Objective
To study the influence of self‐reported knee instability on changes in knee pain and gait speed following patient education and supervised exercise therapy in patients with knee osteoarthritis (OA).
Methods
We included patients enrolled in the Good Life With Osteoarthritis in Denmark (GLA:D) program, an 8‐week education and supervised neuromuscular exercise program. Patients were classified into 4 groups according to their level of self‐reported knee instability (never; rarely; sometimes; most of the time or all the time). Knee pain intensity was evaluated on a 0–100 mm scale and gait speed from the 4 × 10 meters fast‐paced walk test at baseline and after the program. Using linear regression, we examined the association between knee instability and the change in pain and gait speed, respectively. Sex, age, body mass index, physical activity level, and previous knee surgery were covariates in adjusted models.
Results
Among 2,466 patients with knee OA, mean baseline pain and gait speed varied between 38–59 mm and 1.39–1.56 meters/second in patients experiencing no instability and patients experiencing instability most or all the time, respectively. All instability groups improved in pain and gait speed.

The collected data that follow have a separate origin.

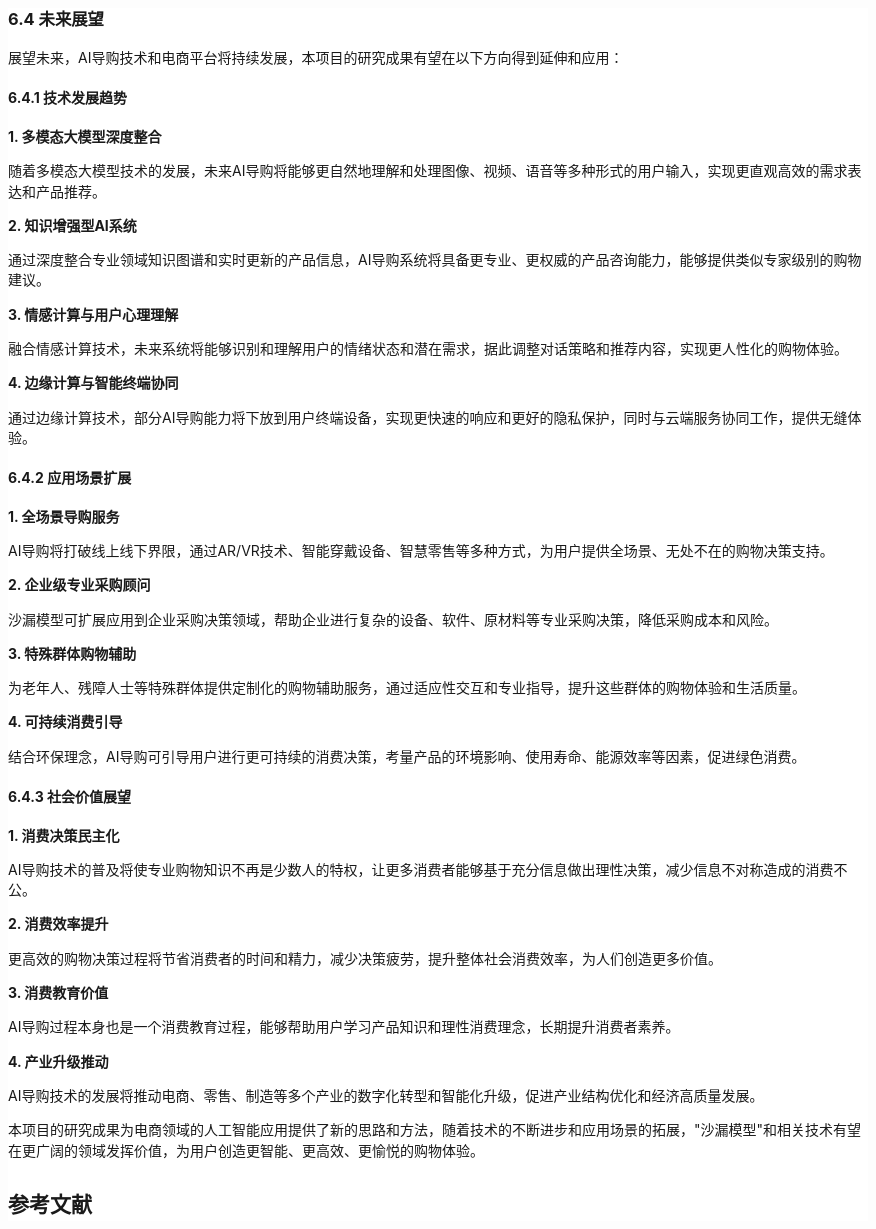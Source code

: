 ### 6.4 未来展望

展望未来，AI导购技术和电商平台将持续发展，本项目的研究成果有望在以下方向得到延伸和应用：

#### 6.4.1 技术发展趋势

**1. 多模态大模型深度整合**

随着多模态大模型技术的发展，未来AI导购将能够更自然地理解和处理图像、视频、语音等多种形式的用户输入，实现更直观高效的需求表达和产品推荐。

**2. 知识增强型AI系统**

通过深度整合专业领域知识图谱和实时更新的产品信息，AI导购系统将具备更专业、更权威的产品咨询能力，能够提供类似专家级别的购物建议。

**3. 情感计算与用户心理理解**

融合情感计算技术，未来系统将能够识别和理解用户的情绪状态和潜在需求，据此调整对话策略和推荐内容，实现更人性化的购物体验。

**4. 边缘计算与智能终端协同**

通过边缘计算技术，部分AI导购能力将下放到用户终端设备，实现更快速的响应和更好的隐私保护，同时与云端服务协同工作，提供无缝体验。

#### 6.4.2 应用场景扩展

**1. 全场景导购服务**

AI导购将打破线上线下界限，通过AR/VR技术、智能穿戴设备、智慧零售等多种方式，为用户提供全场景、无处不在的购物决策支持。

**2. 企业级专业采购顾问**

沙漏模型可扩展应用到企业采购决策领域，帮助企业进行复杂的设备、软件、原材料等专业采购决策，降低采购成本和风险。

**3. 特殊群体购物辅助**

为老年人、残障人士等特殊群体提供定制化的购物辅助服务，通过适应性交互和专业指导，提升这些群体的购物体验和生活质量。

**4. 可持续消费引导**

结合环保理念，AI导购可引导用户进行更可持续的消费决策，考量产品的环境影响、使用寿命、能源效率等因素，促进绿色消费。

#### 6.4.3 社会价值展望

**1. 消费决策民主化**

AI导购技术的普及将使专业购物知识不再是少数人的特权，让更多消费者能够基于充分信息做出理性决策，减少信息不对称造成的消费不公。

**2. 消费效率提升**

更高效的购物决策过程将节省消费者的时间和精力，减少决策疲劳，提升整体社会消费效率，为人们创造更多价值。

**3. 消费教育价值**

AI导购过程本身也是一个消费教育过程，能够帮助用户学习产品知识和理性消费理念，长期提升消费者素养。

**4. 产业升级推动**

AI导购技术的发展将推动电商、零售、制造等多个产业的数字化转型和智能化升级，促进产业结构优化和经济高质量发展。

本项目的研究成果为电商领域的人工智能应用提供了新的思路和方法，随着技术的不断进步和应用场景的拓展，"沙漏模型"和相关技术有望在更广阔的领域发挥价值，为用户创造更智能、更高效、更愉悦的购物体验。

## 参考文献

Compared to the no instability group, patients reporting instability most or all the time experienced larger improvements in pain (4.3 mm [95% confidence interval 1.2, 7.5]), while no difference between instability groups was found for gait speed.
Conclusion
Knee OA patients with self‐reported instability seem to benefit even more from a patient education and supervised exercise therapy program than OA patients without instability.